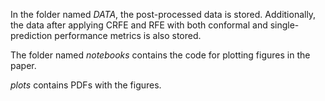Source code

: 

In the folder named *DATA*, the post-processed data is stored. Additionally, the data after applying CRFE and RFE with both conformal and single-prediction performance metrics is also stored.

The folder named *notebooks* contains the code for plotting figures in the paper.

*plots* contains PDFs with the figures.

···

In the entries above, tally the lines containing the word "contains" and return only the tally.

2